Elsewhere, Treasury yields were little changed as was the dollar and gold. Copper, bitcoin, and nat gas were up, crude was down.
The market-cap weighted S&P 500 (SPX) was +0.3%, the equal weighted S&P 500 index (SPXEW) +0.6%, Nasdaq Composite +0.1% (and the top 100 Nasdaq stocks (NDX) -0.2%), the SOX semiconductor index +0.8%, and the Russell 2000 (RUT) +0.5%.
Morningstar style box showed the stronger relative performance in growth today.
Market commentary:
“The market’s sensitivity toward tariffs has diminished,” said Marija Veitmane, senior multi-asset strategist at State Street Global Markets. “The key driver of equity returns for us has been and remain corporate earnings, particularly in the IT sector, and here policy and trade uncertainty have not caused too much damage.”
“It is wild to think that valuations are above where we started the year considering all the uncertainties with tariffs, and we now have a new deadline. The market’s been extremely desensitized to all of this back and forth, and I think for good reason,” said Mike Dickson, head of research and quantitative strategies at Horizon Investment.

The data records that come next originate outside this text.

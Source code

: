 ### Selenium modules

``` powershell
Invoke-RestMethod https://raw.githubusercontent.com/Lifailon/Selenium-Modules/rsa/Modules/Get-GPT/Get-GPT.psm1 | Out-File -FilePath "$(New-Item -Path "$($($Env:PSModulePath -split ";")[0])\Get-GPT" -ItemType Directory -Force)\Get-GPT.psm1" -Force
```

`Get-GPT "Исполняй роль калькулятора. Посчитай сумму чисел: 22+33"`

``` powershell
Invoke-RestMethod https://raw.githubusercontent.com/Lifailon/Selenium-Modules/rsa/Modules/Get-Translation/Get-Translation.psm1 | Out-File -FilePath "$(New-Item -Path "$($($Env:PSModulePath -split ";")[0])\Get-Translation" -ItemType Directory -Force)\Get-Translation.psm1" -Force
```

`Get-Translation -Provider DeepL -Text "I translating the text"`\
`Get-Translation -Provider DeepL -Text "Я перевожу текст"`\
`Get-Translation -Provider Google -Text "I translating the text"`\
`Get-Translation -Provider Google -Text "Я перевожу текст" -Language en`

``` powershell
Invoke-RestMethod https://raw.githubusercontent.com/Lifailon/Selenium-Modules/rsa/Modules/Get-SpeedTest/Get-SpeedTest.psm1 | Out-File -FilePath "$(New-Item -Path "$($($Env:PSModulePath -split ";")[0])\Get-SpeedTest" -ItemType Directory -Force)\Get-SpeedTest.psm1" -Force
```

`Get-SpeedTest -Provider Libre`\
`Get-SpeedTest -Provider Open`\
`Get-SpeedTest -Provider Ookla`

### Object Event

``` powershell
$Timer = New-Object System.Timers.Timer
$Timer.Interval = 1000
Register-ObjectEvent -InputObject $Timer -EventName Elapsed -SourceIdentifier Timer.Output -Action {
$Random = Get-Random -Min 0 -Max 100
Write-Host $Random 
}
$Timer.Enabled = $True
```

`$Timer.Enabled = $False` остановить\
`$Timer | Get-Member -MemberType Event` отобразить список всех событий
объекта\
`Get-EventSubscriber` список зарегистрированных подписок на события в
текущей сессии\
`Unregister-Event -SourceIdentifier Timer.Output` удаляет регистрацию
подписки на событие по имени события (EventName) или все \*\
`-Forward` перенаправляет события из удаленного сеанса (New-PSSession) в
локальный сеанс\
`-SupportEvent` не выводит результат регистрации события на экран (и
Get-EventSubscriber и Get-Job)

Although equity markets remain upbeat on the US economic outlook, Goldman Sachs Group Inc. strategists cautioned against leaning too heavily toward either defensive or cyclical stocks. “The equity market appears to be pricing an optimistic outlook for the US economy, but we believe there are risks in both directions and investors should not be clearly cyclical or defensive,” strategists including Ryan Hammond said.
Katharine Neiss, chief European economist at PGIM Fixed Income, warns that the average US tariff rate could ultimately exceed current expectations of “a shade above 10%.”
“There is still a huge amount of uncertainty and I don’t expect that it’s going to get resolved,” Neiss told Bloomberg TV. “These negotiations are going to drift, maybe by the time we get to the end of the year. That’s kind of bad news because the uncertainty itself is depressing decisions.”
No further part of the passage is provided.